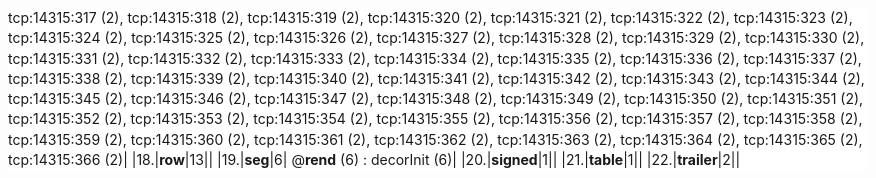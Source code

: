 tcp:14315:317 (2), tcp:14315:318 (2), tcp:14315:319 (2), tcp:14315:320 (2), tcp:14315:321 (2), tcp:14315:322 (2), tcp:14315:323 (2), tcp:14315:324 (2), tcp:14315:325 (2), tcp:14315:326 (2), tcp:14315:327 (2), tcp:14315:328 (2), tcp:14315:329 (2), tcp:14315:330 (2), tcp:14315:331 (2), tcp:14315:332 (2), tcp:14315:333 (2), tcp:14315:334 (2), tcp:14315:335 (2), tcp:14315:336 (2), tcp:14315:337 (2), tcp:14315:338 (2), tcp:14315:339 (2), tcp:14315:340 (2), tcp:14315:341 (2), tcp:14315:342 (2), tcp:14315:343 (2), tcp:14315:344 (2), tcp:14315:345 (2), tcp:14315:346 (2), tcp:14315:347 (2), tcp:14315:348 (2), tcp:14315:349 (2), tcp:14315:350 (2), tcp:14315:351 (2), tcp:14315:352 (2), tcp:14315:353 (2), tcp:14315:354 (2), tcp:14315:355 (2), tcp:14315:356 (2), tcp:14315:357 (2), tcp:14315:358 (2), tcp:14315:359 (2), tcp:14315:360 (2), tcp:14315:361 (2), tcp:14315:362 (2), tcp:14315:363 (2), tcp:14315:364 (2), tcp:14315:365 (2), tcp:14315:366 (2)|
|18.|__row__|13||
|19.|__seg__|6| @__rend__ (6) : decorInit (6)|
|20.|__signed__|1||
|21.|__table__|1||
|22.|__trailer__|2||
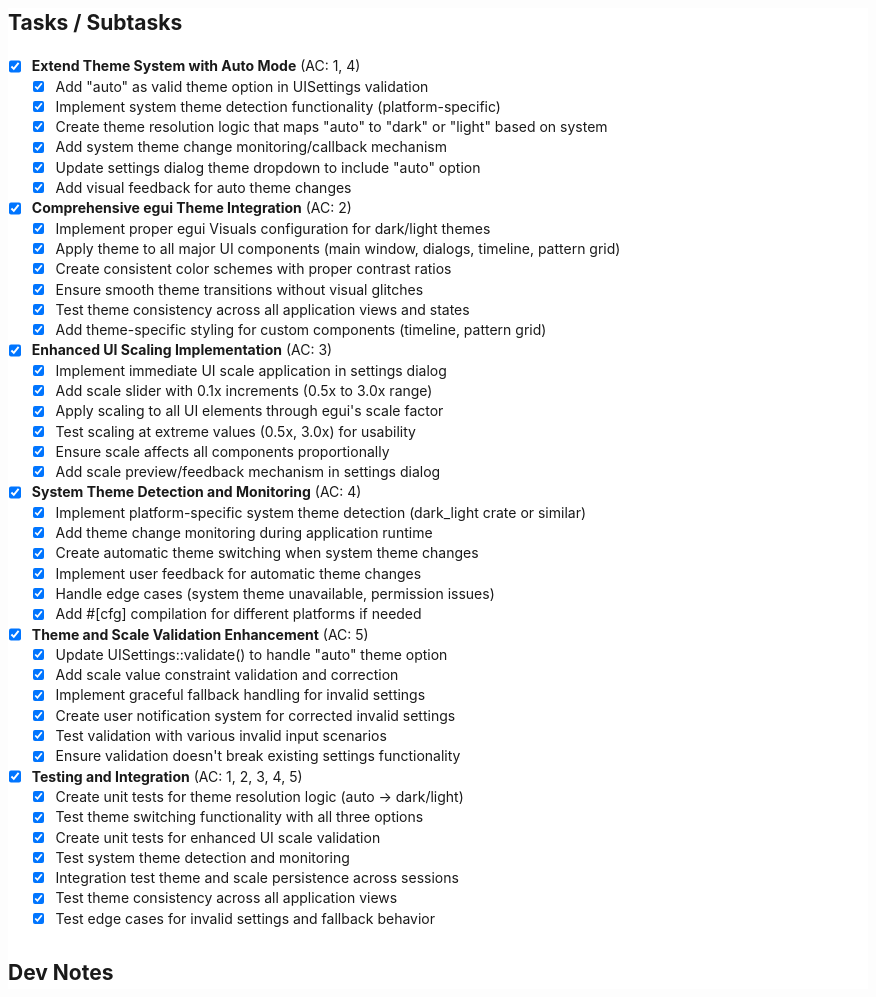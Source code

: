 ## Tasks / Subtasks

- [x] **Extend Theme System with Auto Mode** (AC: 1, 4)
  - [x] Add "auto" as valid theme option in UISettings validation
  - [x] Implement system theme detection functionality (platform-specific)
  - [x] Create theme resolution logic that maps "auto" to "dark" or "light" based on system
  - [x] Add system theme change monitoring/callback mechanism
  - [x] Update settings dialog theme dropdown to include "auto" option
  - [x] Add visual feedback for auto theme changes

- [x] **Comprehensive egui Theme Integration** (AC: 2)
  - [x] Implement proper egui Visuals configuration for dark/light themes
  - [x] Apply theme to all major UI components (main window, dialogs, timeline, pattern grid)
  - [x] Create consistent color schemes with proper contrast ratios
  - [x] Ensure smooth theme transitions without visual glitches
  - [x] Test theme consistency across all application views and states
  - [x] Add theme-specific styling for custom components (timeline, pattern grid)

- [x] **Enhanced UI Scaling Implementation** (AC: 3)
  - [x] Implement immediate UI scale application in settings dialog
  - [x] Add scale slider with 0.1x increments (0.5x to 3.0x range)
  - [x] Apply scaling to all UI elements through egui's scale factor
  - [x] Test scaling at extreme values (0.5x, 3.0x) for usability
  - [x] Ensure scale affects all components proportionally
  - [x] Add scale preview/feedback mechanism in settings dialog

- [x] **System Theme Detection and Monitoring** (AC: 4)
  - [x] Implement platform-specific system theme detection (dark_light crate or similar)
  - [x] Add theme change monitoring during application runtime
  - [x] Create automatic theme switching when system theme changes
  - [x] Implement user feedback for automatic theme changes
  - [x] Handle edge cases (system theme unavailable, permission issues)
  - [x] Add #[cfg] compilation for different platforms if needed

- [x] **Theme and Scale Validation Enhancement** (AC: 5)
  - [x] Update UISettings::validate() to handle "auto" theme option
  - [x] Add scale value constraint validation and correction
  - [x] Implement graceful fallback handling for invalid settings
  - [x] Create user notification system for corrected invalid settings
  - [x] Test validation with various invalid input scenarios
  - [x] Ensure validation doesn't break existing settings functionality

- [x] **Testing and Integration** (AC: 1, 2, 3, 4, 5)
  - [x] Create unit tests for theme resolution logic (auto -> dark/light)
  - [x] Test theme switching functionality with all three options
  - [x] Create unit tests for enhanced UI scale validation
  - [x] Test system theme detection and monitoring
  - [x] Integration test theme and scale persistence across sessions
  - [x] Test theme consistency across all application views
  - [x] Test edge cases for invalid settings and fallback behavior

## Dev Notes
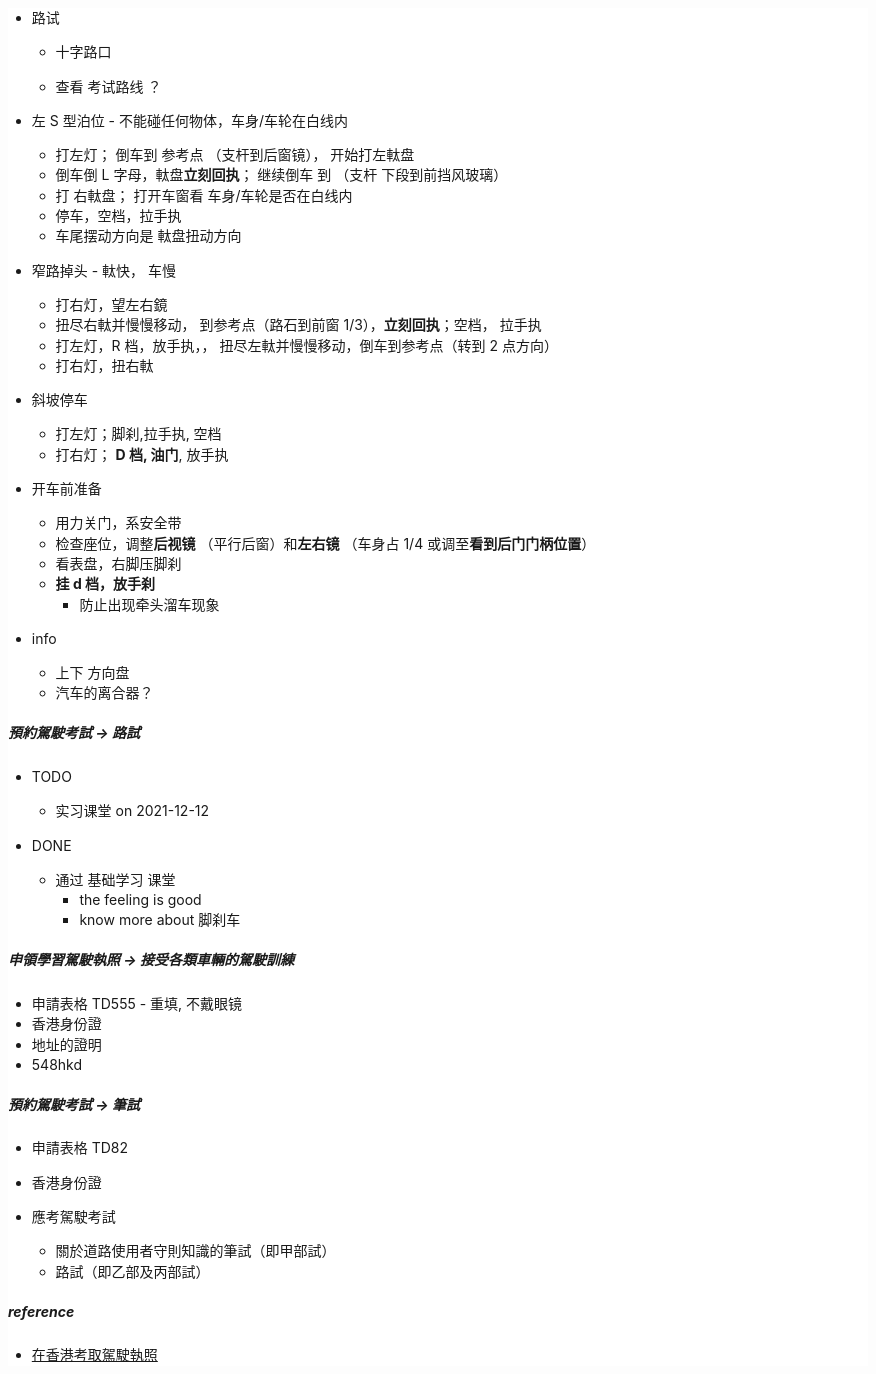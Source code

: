 -   路试

    -   十字路口

    -   查看 考试路线 ？

-   左 S 型泊位 - 不能碰任何物体，车身/车轮在白线内

    -   打左灯； 倒车到 参考点 （支杆到后窗镜）， 开始打左軚盘
    -   倒车倒 L 字母，軚盘**立刻回执**； 继续倒车 到 （支杆 下段到前挡风玻璃）
    -   打 右軚盘； 打开车窗看 车身/车轮是否在白线内
    -   停车，空档，拉手执
    -   车尾摆动方向是 軚盘扭动方向

-   窄路掉头 - 軚快， 车慢

    -   打右灯，望左右鏡
    -   扭尽右軚并慢慢移动， 到参考点（路石到前窗 1/3），**立刻回执**；空档， 拉手执
    -   打左灯，R 档，放手执，， 扭尽左軚并慢慢移动，倒车到参考点（转到 2 点方向）
    -   打右灯，扭右軚

-   斜坡停车

    -   打左灯；脚刹,拉手执, 空档
    -   打右灯； **D 档, 油门**, 放手执

-   开车前准备

    -   用力关门，系安全带
    -   检查座位，调整**后视镜** （平行后窗）和**左右镜** （车身占 1/4 或调至**看到后门门柄位置**）
    -   看表盘，右脚压脚刹
    -   **挂 d 档，放手刹**
        -   防止出现牵头溜车现象

-   info
    -   上下 方向盘
    -   汽车的离合器？

##### 預約駕駛考試 -> 路試

-   TODO

    -   实习课堂 on 2021-12-12

-   DONE
    -   通过 基础学习 课堂
        -   the feeling is good
        -   know more about 脚刹车

##### 申領學習駕駛執照 -> 接受各類車輛的駕駛訓練

-   申請表格 TD555 - 重填, 不戴眼镜
-   香港身份證
-   地址的證明
-   548hkd

##### 預約駕駛考試 -> 筆試

-   申請表格 TD82
-   香港身份證

-   應考駕駛考試
    -   關於道路使用者守則知識的筆試（即甲部試）
    -   路試（即乙部及丙部試）

##### reference

-   [在香港考取駕駛執照](https://www.gov.hk/tc/residents/transport/drivinglicense/becomeadriver.htm)
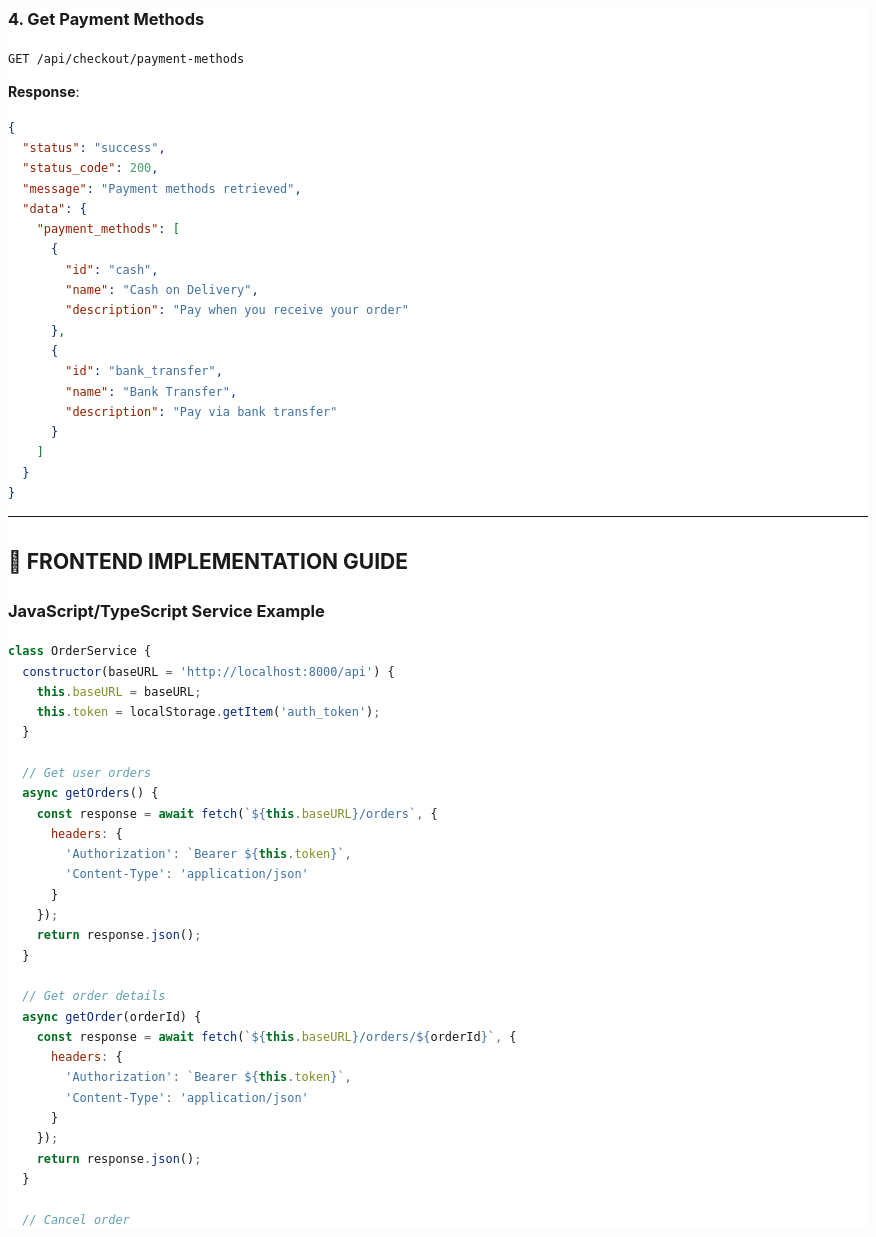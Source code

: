 ### 4. Get Payment Methods
```http
GET /api/checkout/payment-methods
```

**Response**:
```json
{
  "status": "success",
  "status_code": 200,
  "message": "Payment methods retrieved",
  "data": {
    "payment_methods": [
      {
        "id": "cash",
        "name": "Cash on Delivery",
        "description": "Pay when you receive your order"
      },
      {
        "id": "bank_transfer",
        "name": "Bank Transfer",
        "description": "Pay via bank transfer"
      }
    ]
  }
}
```

---

## 🔧 **FRONTEND IMPLEMENTATION GUIDE**

### JavaScript/TypeScript Service Example

```javascript
class OrderService {
  constructor(baseURL = 'http://localhost:8000/api') {
    this.baseURL = baseURL;
    this.token = localStorage.getItem('auth_token');
  }

  // Get user orders
  async getOrders() {
    const response = await fetch(`${this.baseURL}/orders`, {
      headers: {
        'Authorization': `Bearer ${this.token}`,
        'Content-Type': 'application/json'
      }
    });
    return response.json();
  }

  // Get order details
  async getOrder(orderId) {
    const response = await fetch(`${this.baseURL}/orders/${orderId}`, {
      headers: {
        'Authorization': `Bearer ${this.token}`,
        'Content-Type': 'application/json'
      }
    });
    return response.json();
  }

  // Cancel order
```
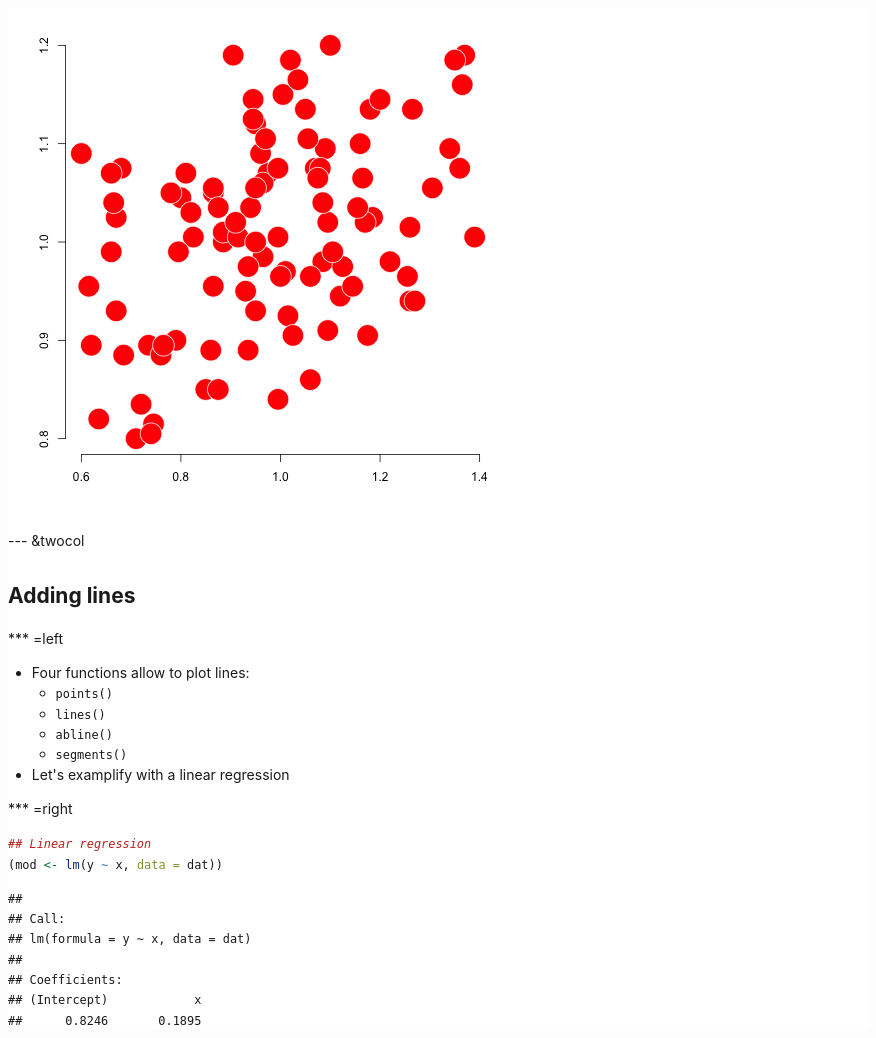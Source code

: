 ![plot of chunk unnamed-chunk-52](assets/fig/unnamed-chunk-52-1.png)


--- &twocol

## Adding lines

*** =left

- Four functions allow to plot lines:
    - `points()`
    - `lines()`
    - `abline()`
    - `segments()`
- Let's examplify with a linear regression


*** =right


```r
## Linear regression
(mod <- lm(y ~ x, data = dat))
```

```
## 
## Call:
## lm(formula = y ~ x, data = dat)
## 
## Coefficients:
## (Intercept)            x  
##      0.8246       0.1895
```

» Work task
The records above must be repeated in full and exactly, but without any of the pictures.

» Solution to this problem
Source code

: tcp:14315:317 (2), tcp:14315:318 (2), tcp:14315:319 (2), tcp:14315:320 (2), tcp:14315:321 (2), tcp:14315:322 (2), tcp:14315:323 (2), tcp:14315:324 (2), tcp:14315:325 (2), tcp:14315:326 (2), tcp:14315:327 (2), tcp:14315:328 (2), tcp:14315:329 (2), tcp:14315:330 (2), tcp:14315:331 (2), tcp:14315:332 (2), tcp:14315:333 (2), tcp:14315:334 (2), tcp:14315:335 (2), tcp:14315:336 (2), tcp:14315:337 (2), tcp:14315:338 (2), tcp:14315:339 (2), tcp:14315:340 (2), tcp:14315:341 (2), tcp:14315:342 (2), tcp:14315:343 (2), tcp:14315:344 (2), tcp:14315:345 (2), tcp:14315:346 (2), tcp:14315:347 (2), tcp:14315:348 (2), tcp:14315:349 (2), tcp:14315:350 (2), tcp:14315:351 (2), tcp:14315:352 (2), tcp:14315:353 (2), tcp:14315:354 (2), tcp:14315:355 (2), tcp:14315:356 (2), tcp:14315:357 (2), tcp:14315:358 (2), tcp:14315:359 (2), tcp:14315:360 (2), tcp:14315:361 (2), tcp:14315:362 (2), tcp:14315:363 (2), tcp:14315:364 (2), tcp:14315:365 (2), tcp:14315:366 (2)|
|18.|__row__|13||
|19.|__seg__|6| @__rend__ (6) : decorInit (6)|
|20.|__signed__|1||
|21.|__table__|1||
|22.|__trailer__|2||
Source code

: ## Tasks / Subtasks

- [x] **Extend Theme System with Auto Mode** (AC: 1, 4)
  - [x] Add "auto" as valid theme option in UISettings validation
  - [x] Implement system theme detection functionality (platform-specific)
  - [x] Create theme resolution logic that maps "auto" to "dark" or "light" based on system
  - [x] Add system theme change monitoring/callback mechanism
  - [x] Update settings dialog theme dropdown to include "auto" option
  - [x] Add visual feedback for auto theme changes

- [x] **Comprehensive egui Theme Integration** (AC: 2)
  - [x] Implement proper egui Visuals configuration for dark/light themes
  - [x] Apply theme to all major UI components (main window, dialogs, timeline, pattern grid)
  - [x] Create consistent color schemes with proper contrast ratios
  - [x] Ensure smooth theme transitions without visual glitches
  - [x] Test theme consistency across all application views and states
  - [x] Add theme-specific styling for custom components (timeline, pattern grid)

- [x] **Enhanced UI Scaling Implementation** (AC: 3)
  - [x] Implement immediate UI scale application in settings dialog
  - [x] Add scale slider with 0.1x increments (0.5x to 3.0x range)
  - [x] Apply scaling to all UI elements through egui's scale factor
  - [x] Test scaling at extreme values (0.5x, 3.0x) for usability
  - [x] Ensure scale affects all components proportionally
  - [x] Add scale preview/feedback mechanism in settings dialog

- [x] **System Theme Detection and Monitoring** (AC: 4)
  - [x] Implement platform-specific system theme detection (dark_light crate or similar)
  - [x] Add theme change monitoring during application runtime
  - [x] Create automatic theme switching when system theme changes
  - [x] Implement user feedback for automatic theme changes
  - [x] Handle edge cases (system theme unavailable, permission issues)
  - [x] Add #[cfg] compilation for different platforms if needed

- [x] **Theme and Scale Validation Enhancement** (AC: 5)
  - [x] Update UISettings::validate() to handle "auto" theme option
  - [x] Add scale value constraint validation and correction
  - [x] Implement graceful fallback handling for invalid settings
  - [x] Create user notification system for corrected invalid settings
  - [x] Test validation with various invalid input scenarios
  - [x] Ensure validation doesn't break existing settings functionality

- [x] **Testing and Integration** (AC: 1, 2, 3, 4, 5)
  - [x] Create unit tests for theme resolution logic (auto -> dark/light)
  - [x] Test theme switching functionality with all three options
  - [x] Create unit tests for enhanced UI scale validation
  - [x] Test system theme detection and monitoring
  - [x] Integration test theme and scale persistence across sessions
  - [x] Test theme consistency across all application views
  - [x] Test edge cases for invalid settings and fallback behavior

## Dev Notes
Source code

: -   路试

    -   十字路口

    -   查看 考试路线 ？

-   左 S 型泊位 - 不能碰任何物体，车身/车轮在白线内

    -   打左灯； 倒车到 参考点 （支杆到后窗镜）， 开始打左軚盘
    -   倒车倒 L 字母，軚盘**立刻回执**； 继续倒车 到 （支杆 下段到前挡风玻璃）
    -   打 右軚盘； 打开车窗看 车身/车轮是否在白线内
    -   停车，空档，拉手执
    -   车尾摆动方向是 軚盘扭动方向

-   窄路掉头 - 軚快， 车慢

    -   打右灯，望左右鏡
    -   扭尽右軚并慢慢移动， 到参考点（路石到前窗 1/3），**立刻回执**；空档， 拉手执
    -   打左灯，R 档，放手执，， 扭尽左軚并慢慢移动，倒车到参考点（转到 2 点方向）
    -   打右灯，扭右軚

-   斜坡停车

    -   打左灯；脚刹,拉手执, 空档
    -   打右灯； **D 档, 油门**, 放手执

-   开车前准备

    -   用力关门，系安全带
    -   检查座位，调整**后视镜** （平行后窗）和**左右镜** （车身占 1/4 或调至**看到后门门柄位置**）
    -   看表盘，右脚压脚刹
    -   **挂 d 档，放手刹**
        -   防止出现牵头溜车现象

-   info
    -   上下 方向盘
    -   汽车的离合器？

##### 預約駕駛考試 -> 路試

-   TODO

    -   实习课堂 on 2021-12-12

-   DONE
    -   通过 基础学习 课堂
        -   the feeling is good
        -   know more about 脚刹车

##### 申領學習駕駛執照 -> 接受各類車輛的駕駛訓練

-   申請表格 TD555 - 重填, 不戴眼镜
-   香港身份證
-   地址的證明
-   548hkd

##### 預約駕駛考試 -> 筆試

-   申請表格 TD82
-   香港身份證

-   應考駕駛考試
    -   關於道路使用者守則知識的筆試（即甲部試）
    -   路試（即乙部及丙部試）

##### reference

-   [在香港考取駕駛執照](https://www.gov.hk/tc/residents/transport/drivinglicense/becomeadriver.htm)
Source code

: ### 4. Get Payment Methods
```http
GET /api/checkout/payment-methods
```

**Response**:
```json
{
  "status": "success",
  "status_code": 200,
  "message": "Payment methods retrieved",
  "data": {
    "payment_methods": [
      {
        "id": "cash",
        "name": "Cash on Delivery",
        "description": "Pay when you receive your order"
      },
      {
        "id": "bank_transfer",
        "name": "Bank Transfer",
        "description": "Pay via bank transfer"
      }
    ]
  }
}
```

---

## 🔧 **FRONTEND IMPLEMENTATION GUIDE**

### JavaScript/TypeScript Service Example

```javascript
class OrderService {
  constructor(baseURL = 'http://localhost:8000/api') {
    this.baseURL = baseURL;
    this.token = localStorage.getItem('auth_token');
  }

  // Get user orders
  async getOrders() {
    const response = await fetch(`${this.baseURL}/orders`, {
      headers: {
        'Authorization': `Bearer ${this.token}`,
        'Content-Type': 'application/json'
      }
    });
    return response.json();
  }

  // Get order details
  async getOrder(orderId) {
    const response = await fetch(`${this.baseURL}/orders/${orderId}`, {
      headers: {
        'Authorization': `Bearer ${this.token}`,
        'Content-Type': 'application/json'
      }
    });
    return response.json();
  }

  // Cancel order
```
Source code

: ![plot of chunk unnamed-chunk-52](assets/fig/unnamed-chunk-52-1.png)


--- &twocol

## Adding lines

*** =left

- Four functions allow to plot lines:
    - `points()`
    - `lines()`
    - `abline()`
    - `segments()`
- Let's examplify with a linear regression


*** =right


```r
## Linear regression
(mod <- lm(y ~ x, data = dat))
```

```
## 
## Call:
## lm(formula = y ~ x, data = dat)
## 
## Coefficients:
## (Intercept)            x  
##      0.8246       0.1895
```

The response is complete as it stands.